And while Reagan had far too many neocon nutcases running his foreign policy (Richard Perle, Elliott Abrams), Reagan's heart really was in the right place - he believed in freedom not just as a slogan but as a fundamental human right - and his policies gradually caught up. Along about 1983, he and his team came to the realization that D'Aubuisson was a murderous thug, and lined up behind Duarte instead; when crunch time came in the Phillippines in 1985, he helped nudge Marcos out; in 1987, he and Carter combined to hornswoggle Daniel Ortega into holding elections - and honoring them, when they didn't go his way [turned out that while writing from memory, I got this detail wrong; that election was in 1990, when Bush I was in office]; and, most significantly, when he finally had a Soviet opposite number in Gorbachev who actually believed Communism should benefit the people living under it, he had the right combination of willingness to take diplomatic chances while maintaining public pressure to hasten the moment when the Wall would come down - a moment that most of us who grew up during the Cold War weren't sure we'd live to see.

And then of course Clinton, without a Cold War foe to reckon with, gradually found his footing, and put the United States on the right side of things in Bosnia and Kosovo.
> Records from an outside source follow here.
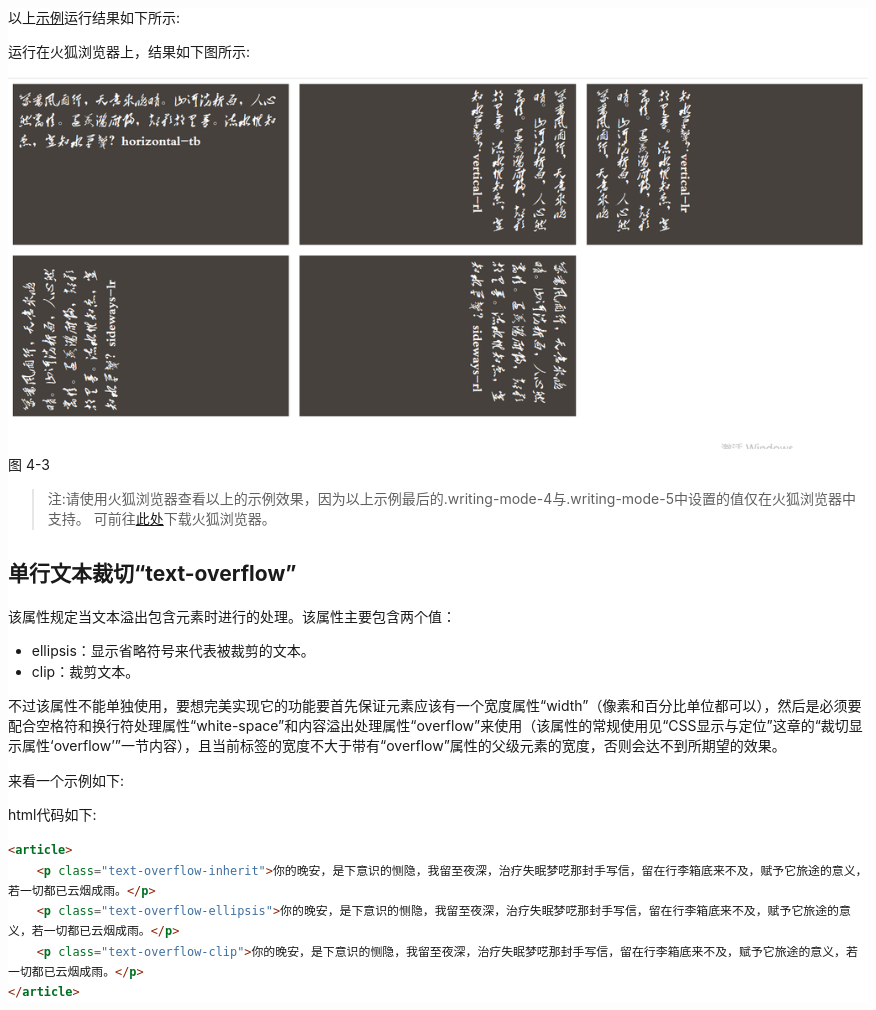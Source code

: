以上[示例](./docs/css/html/css-code-4-19.html)运行结果如下所示:

<iframe style="min-height:200px;" src="./docs/css/html/css-code-4-19.html"></iframe>

运行在火狐浏览器上，结果如下图所示:

<div class="image-container">
    <img src="./docs/css/html/images/css-write-mode-firefox.png" alt="图片4-3" title="图片4-3" >
    <span class="image-title">图 4-3 </span>
</div>

> 注:请使用火狐浏览器查看以上的示例效果，因为以上示例最后的.writing-mode-4与.writing-mode-5中设置的值仅在火狐浏览器中支持。 可前往[此处](http://www.firefox.com.cn/)下载火狐浏览器。

## 单行文本裁切“text-overflow”

该属性规定当文本溢出包含元素时进行的处理。该属性主要包含两个值：

* ellipsis：显示省略符号来代表被裁剪的文本。
* clip：裁剪文本。

不过该属性不能单独使用，要想完美实现它的功能要首先保证元素应该有一个宽度属性“width”（像素和百分比单位都可以），然后是必须要配合空格符和换行符处理属性“white-space”和内容溢出处理属性“overflow”来使用（该属性的常规使用见“CSS显示与定位”这章的“裁切显示属性‘overflow’”一节内容），且当前标签的宽度不大于带有“overflow”属性的父级元素的宽度，否则会达不到所期望的效果。

来看一个示例如下:

html代码如下:

```html
<article>
    <p class="text-overflow-inherit">你的晚安，是下意识的恻隐，我留至夜深，治疗失眠梦呓那封手写信，留在行李箱底来不及，赋予它旅途的意义，若一切都已云烟成雨。</p>
    <p class="text-overflow-ellipsis">你的晚安，是下意识的恻隐，我留至夜深，治疗失眠梦呓那封手写信，留在行李箱底来不及，赋予它旅途的意义，若一切都已云烟成雨。</p>
    <p class="text-overflow-clip">你的晚安，是下意识的恻隐，我留至夜深，治疗失眠梦呓那封手写信，留在行李箱底来不及，赋予它旅途的意义，若一切都已云烟成雨。</p>
</article>
```

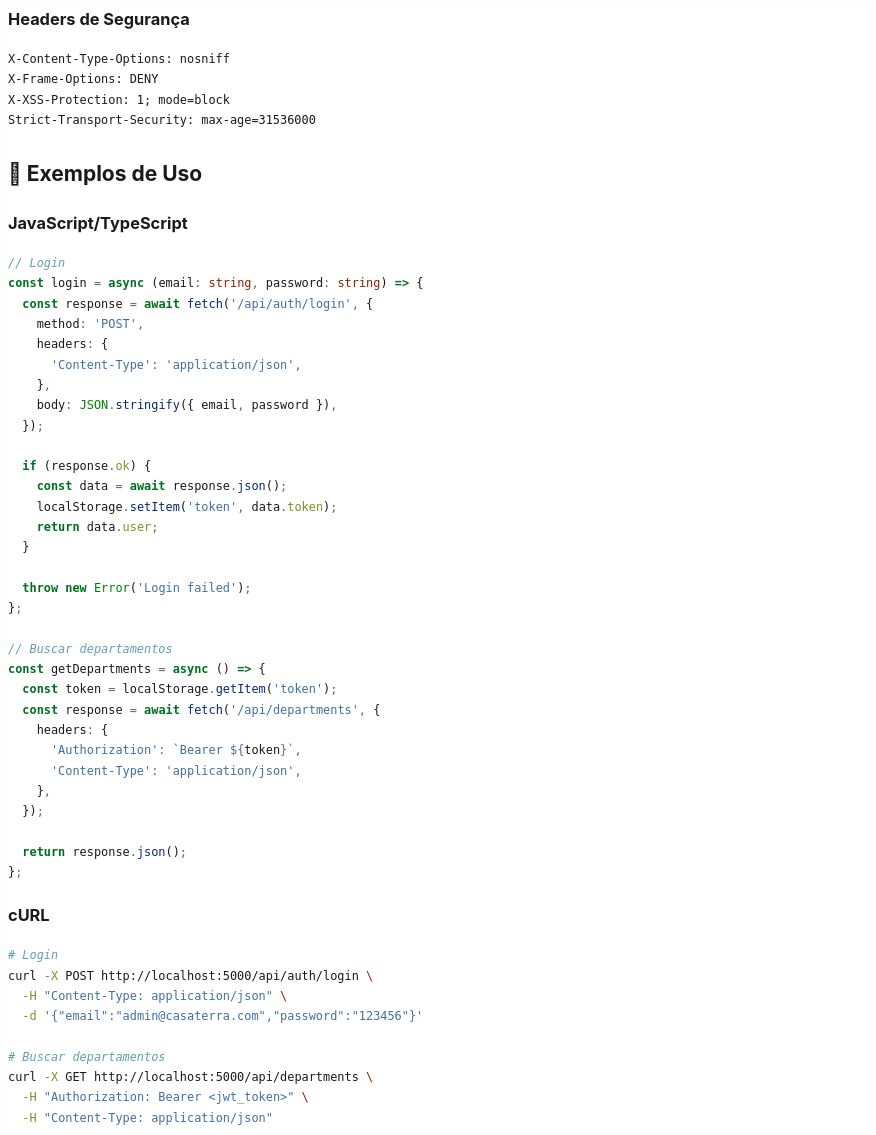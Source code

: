 ### Headers de Segurança
```http
X-Content-Type-Options: nosniff
X-Frame-Options: DENY
X-XSS-Protection: 1; mode=block
Strict-Transport-Security: max-age=31536000
```

## 🧪 Exemplos de Uso

### JavaScript/TypeScript
```typescript
// Login
const login = async (email: string, password: string) => {
  const response = await fetch('/api/auth/login', {
    method: 'POST',
    headers: {
      'Content-Type': 'application/json',
    },
    body: JSON.stringify({ email, password }),
  });
  
  if (response.ok) {
    const data = await response.json();
    localStorage.setItem('token', data.token);
    return data.user;
  }
  
  throw new Error('Login failed');
};

// Buscar departamentos
const getDepartments = async () => {
  const token = localStorage.getItem('token');
  const response = await fetch('/api/departments', {
    headers: {
      'Authorization': `Bearer ${token}`,
      'Content-Type': 'application/json',
    },
  });
  
  return response.json();
};
```

### cURL
```bash
# Login
curl -X POST http://localhost:5000/api/auth/login \
  -H "Content-Type: application/json" \
  -d '{"email":"admin@casaterra.com","password":"123456"}'

# Buscar departamentos
curl -X GET http://localhost:5000/api/departments \
  -H "Authorization: Bearer <jwt_token>" \
  -H "Content-Type: application/json"
```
So I believe America can do great things in the world when it is good as well as strong. And I believe that when America is doing evil, and we call it by its name, America will eventually respond, and find its way back to the light.

So when America turns into a swaggering bully in the world, invading other countries without knowing WTF it's doing and what forces it's unleashing, let alone having a plan to deal with them, I will call it evil, and demand that America stop doing evil and do good. I will do the same when we imprison people for years when we have zero evidence that they've done anything hostile to us, and when we torture people, and send them off to other countries to be tortured. And when we bomb the shit out of civilians along with insurgents - insurgents who would have had little support for their insurgency if we simply weren't there. And when our government spies on its own people without any legal authority or oversight. I want the country I've lived in all my life to deserve to wear the white hat again, and I want leaders who believe in the goodness of America in a way that causes them in turn to demand the best out of America - rather than believing that whatever America does is automatically good because it's America that's doing it.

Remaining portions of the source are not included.